Performing a binomial test in R

Binomial test

A binomial test compares the number of successes observed in a given number of trials with a hypothesised probability of success. The test has the null hypothesis that the real probability of success is equal to some value denoted p, and the alternative hypothesis that it is not equal to p. The test can also be performed with a one-sided alternative hypothesis that the real probability of success is either greater than p or that it is less than p.

You can perform a binomial test with the binom.test function.  The command takes the general form:

> binom.test(nsuccesses, ntrials, p)

where nsuccesses is the number of successes observed, ntrials is the total number of trials and p is the hypothesised probability of success.

Alternatively you can give the number of successes and the number of failures observed, as shown below.

> binom.test(c(nsuccesses, nfailures), p)

To perform a one-sided test, set the alternative argument to "less" or "greater" as required.

> binom.test(nsuccesses, ntrials, p, alternative="greater")

The output includes a 95% confidence interval for the true probability. To adjust the size of this interval, use the conf.level argument as shown.

> binom.test(nsuccesses, ntrials, p, conf.level=0.99)

Example: Binomial test for die rolls

In a game, you suspect your opponent is using a die which is biased to roll a six greater than 1/6 of the time.
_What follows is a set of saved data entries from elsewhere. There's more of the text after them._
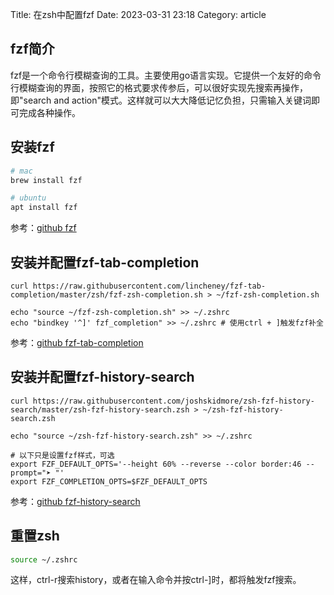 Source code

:Title:  在zsh中配置fzf
Date: 2023-03-31 23:18
Category:  article

## fzf简介

fzf是一个命令行模糊查询的工具。主要使用go语言实现。它提供一个友好的命令行模糊查询的界面，按照它的格式要求传参后，可以很好实现先搜索再操作，即"search and action"模式。这样就可以大大降低记忆负担，只需输入关键词即可完成各种操作。

## 安装fzf

```zsh
# mac
brew install fzf

# ubuntu
apt install fzf
```

参考：[github fzf](https://github.com/junegunn/fzf)

## 安装并配置fzf-tab-completion

```shell
curl https://raw.githubusercontent.com/lincheney/fzf-tab-completion/master/zsh/fzf-zsh-completion.sh > ~/fzf-zsh-completion.sh

echo "source ~/fzf-zsh-completion.sh" >> ~/.zshrc
echo "bindkey '^]' fzf_completion" >> ~/.zshrc # 使用ctrl + ]触发fzf补全
```

参考：[github fzf-tab-completion](https://github.com/lincheney/fzf-tab-completion)

## 安装并配置fzf-history-search

```shell
curl https://raw.githubusercontent.com/joshskidmore/zsh-fzf-history-search/master/zsh-fzf-history-search.zsh > ~/zsh-fzf-history-search.zsh

echo "source ~/zsh-fzf-history-search.zsh" >> ~/.zshrc

# 以下只是设置fzf样式，可选
export FZF_DEFAULT_OPTS='--height 60% --reverse --color border:46 --prompt="➤ "'
export FZF_COMPLETION_OPTS=$FZF_DEFAULT_OPTS
```

参考：[github fzf-history-search](https://github.com//joshskidmore/zsh-fzf-history-search)

## 重置zsh

```zsh
source ~/.zshrc
```

这样，ctrl-r搜索history，或者在输入命令并按ctrl-]时，都将触发fzf搜索。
Suppose you want to prove this by rolling the die 300 times and using a binomial test to determine whether the probability of rolling a six is equal to 1/6. A one-tailed test with a significance level of 0.05 will be used.

You roll the die 300 times and throw a total of 60 sixes. To perform the test, use the command:

> binom.test(60, 300, 1/6, alternative="greater")
   Exact binomial test

data:  60 and 300 
number of successes = 60, number of trials = 300, p-value = 0.07299
alternative hypothesis: true probability of success is greater than 0.1666667 
95 percent confidence interval:
 0.1626847 1.0000000 
sample estimates:
probability of success 

From the output you can see that the p-value is 0.07299. As this is not less that the significance level of 0.05, we cannot reject the null hypothesis that the probability of rolling a six is 1/6. This means that there is no evidence to prove that the die is not fair.